Neither of the mouse gene expression tools led to significant amounts of data being submitted back to the organizations that created them. The suspicion is that, for MGI’s GEN, every lab does things slightly differently, and has already developed processes for doing this. The payoff for embracing a tool that enables data sharing is not perceived as being high enough to change processes. For EMAGE, it may be that the perceived benefits of doing detailed, high-quality, image-based annotation were perceived to be not worth the effort to learn a non-trivial tool. This problem will occur anytime a tool does a complex task and thus has a complex interface. This problem will, however, lessen over time, as tools move from custom desktop applications to web based one, using the same user interface conventions as other sophisticated interfaces. Apollo, for example, is currently being migrated from a stand-alone Java application to web application that shares a common platform with JBrowse. This common platform will ease adaptation of Apollo by any user that is already familiar with JBrowse.

ParameciumDB and EcoliWiki’s CACAO project, while not being community annotation efforts per se, are successful at generating significant amounts of curation by people who are not paid curators. These are both win-win situations as the students learn about curation and the resources get much needed annotation.

CACAO is also be taking advantage of a culture shift. The students are already used to creating online content that others will see. This was exceptional when ZFIN launched in the mid 1990s. Now it is commonplace.

Lessons

Some possible lessons from the above experience and analysis.

Community size matters

Community annotation efforts tend to work better in smaller communities, such as PomBase and ParameciumDB. In larger communities such as mouse or zebrafish development, community members feel that there are organizations with full time curators such as MGI and ZFIN that exist to do this annotation for them. In both large and small communities there is pressure to publish, but in smaller communities the perceived benefits of doing community annotation are greater. Large pan-biology resources such as UniProt have the greatest challenge in encouraging community contributions.

Contact researchers and authors when their research first comes out.

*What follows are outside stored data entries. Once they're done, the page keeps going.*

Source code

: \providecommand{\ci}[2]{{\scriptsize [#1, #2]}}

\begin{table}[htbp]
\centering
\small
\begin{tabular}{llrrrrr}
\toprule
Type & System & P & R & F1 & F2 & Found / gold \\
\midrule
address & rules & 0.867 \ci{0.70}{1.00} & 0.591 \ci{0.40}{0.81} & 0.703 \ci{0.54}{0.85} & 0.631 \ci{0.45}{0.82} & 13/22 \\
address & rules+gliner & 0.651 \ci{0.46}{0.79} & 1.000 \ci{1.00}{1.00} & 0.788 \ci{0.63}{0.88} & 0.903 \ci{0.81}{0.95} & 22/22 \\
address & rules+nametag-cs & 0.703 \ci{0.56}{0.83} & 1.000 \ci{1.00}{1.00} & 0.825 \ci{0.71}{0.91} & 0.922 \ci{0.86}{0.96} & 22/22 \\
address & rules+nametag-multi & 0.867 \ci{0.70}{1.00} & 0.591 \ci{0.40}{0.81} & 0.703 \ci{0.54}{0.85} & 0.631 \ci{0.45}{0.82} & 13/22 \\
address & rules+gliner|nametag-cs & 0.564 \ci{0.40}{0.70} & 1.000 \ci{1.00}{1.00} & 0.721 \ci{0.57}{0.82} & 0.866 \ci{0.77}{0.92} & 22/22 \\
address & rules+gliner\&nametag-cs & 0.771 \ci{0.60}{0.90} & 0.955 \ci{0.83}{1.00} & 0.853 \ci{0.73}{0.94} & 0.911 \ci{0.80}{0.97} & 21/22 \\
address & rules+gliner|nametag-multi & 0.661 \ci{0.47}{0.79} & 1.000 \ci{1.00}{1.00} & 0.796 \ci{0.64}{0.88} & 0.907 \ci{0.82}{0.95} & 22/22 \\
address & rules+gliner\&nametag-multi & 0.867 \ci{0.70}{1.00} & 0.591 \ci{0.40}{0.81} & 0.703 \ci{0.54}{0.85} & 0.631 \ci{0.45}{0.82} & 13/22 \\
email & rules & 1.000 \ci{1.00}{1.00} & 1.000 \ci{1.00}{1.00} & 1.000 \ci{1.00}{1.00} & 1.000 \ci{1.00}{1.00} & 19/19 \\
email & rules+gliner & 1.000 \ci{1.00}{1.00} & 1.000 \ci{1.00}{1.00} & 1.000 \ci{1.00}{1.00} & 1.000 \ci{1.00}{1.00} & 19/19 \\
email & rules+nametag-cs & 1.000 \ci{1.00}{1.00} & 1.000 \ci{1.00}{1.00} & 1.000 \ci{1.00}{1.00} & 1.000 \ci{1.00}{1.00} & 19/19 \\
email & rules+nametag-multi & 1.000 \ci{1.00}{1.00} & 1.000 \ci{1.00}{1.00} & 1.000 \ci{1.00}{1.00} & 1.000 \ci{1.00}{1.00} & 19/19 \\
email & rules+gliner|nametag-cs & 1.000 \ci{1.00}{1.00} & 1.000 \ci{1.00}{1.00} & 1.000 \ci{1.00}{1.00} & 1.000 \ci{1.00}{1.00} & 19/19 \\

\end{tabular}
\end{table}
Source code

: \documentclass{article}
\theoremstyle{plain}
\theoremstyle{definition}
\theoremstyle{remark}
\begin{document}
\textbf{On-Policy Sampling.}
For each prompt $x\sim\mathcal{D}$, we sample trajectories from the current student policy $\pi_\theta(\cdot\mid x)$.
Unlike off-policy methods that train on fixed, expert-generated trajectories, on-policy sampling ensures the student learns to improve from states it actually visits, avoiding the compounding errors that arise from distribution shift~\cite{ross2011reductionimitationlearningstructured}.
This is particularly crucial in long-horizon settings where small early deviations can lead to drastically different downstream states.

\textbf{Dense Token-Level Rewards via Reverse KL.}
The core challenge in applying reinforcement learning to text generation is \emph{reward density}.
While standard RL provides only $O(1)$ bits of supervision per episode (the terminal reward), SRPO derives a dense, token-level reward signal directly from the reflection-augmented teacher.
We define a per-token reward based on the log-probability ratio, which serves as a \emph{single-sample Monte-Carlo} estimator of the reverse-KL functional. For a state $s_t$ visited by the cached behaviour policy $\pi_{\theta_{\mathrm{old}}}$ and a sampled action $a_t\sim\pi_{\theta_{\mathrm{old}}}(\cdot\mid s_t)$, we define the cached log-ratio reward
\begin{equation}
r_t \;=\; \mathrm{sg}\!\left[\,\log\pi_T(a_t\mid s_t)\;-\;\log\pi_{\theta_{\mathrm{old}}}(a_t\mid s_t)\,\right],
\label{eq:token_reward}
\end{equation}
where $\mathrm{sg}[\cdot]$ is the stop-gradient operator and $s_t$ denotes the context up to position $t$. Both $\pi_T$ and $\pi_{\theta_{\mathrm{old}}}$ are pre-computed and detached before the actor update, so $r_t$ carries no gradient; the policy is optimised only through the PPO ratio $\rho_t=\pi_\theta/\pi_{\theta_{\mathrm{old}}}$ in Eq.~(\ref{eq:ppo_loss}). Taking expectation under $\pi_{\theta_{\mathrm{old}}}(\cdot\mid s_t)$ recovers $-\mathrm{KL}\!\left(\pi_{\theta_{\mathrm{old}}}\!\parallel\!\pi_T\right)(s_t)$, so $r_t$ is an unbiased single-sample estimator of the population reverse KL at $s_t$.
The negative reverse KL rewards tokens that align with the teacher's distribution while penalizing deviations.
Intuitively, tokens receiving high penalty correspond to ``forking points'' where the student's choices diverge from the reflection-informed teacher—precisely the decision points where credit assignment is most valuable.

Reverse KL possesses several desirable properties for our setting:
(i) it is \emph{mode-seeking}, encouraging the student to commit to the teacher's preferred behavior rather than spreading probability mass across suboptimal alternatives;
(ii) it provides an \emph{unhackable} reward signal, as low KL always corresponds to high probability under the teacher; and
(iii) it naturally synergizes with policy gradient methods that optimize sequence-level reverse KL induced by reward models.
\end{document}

They are interested and are keen to help increase the visibility of their work.

Contact authors when papers and research are new, or immediately after or just before adding their work to a website. Authors are much more likely to respond when the research is fresh and added annotation has the potential to significantly raise the visibility of their work. This contact also increases the likelihood that the authors will use the resource.

Complexity and interface familiarity matters

There is often a tradeoff between rich functionality and ease of use. This will likely get better over time as web interfaces become both more sophisticated and more standardised.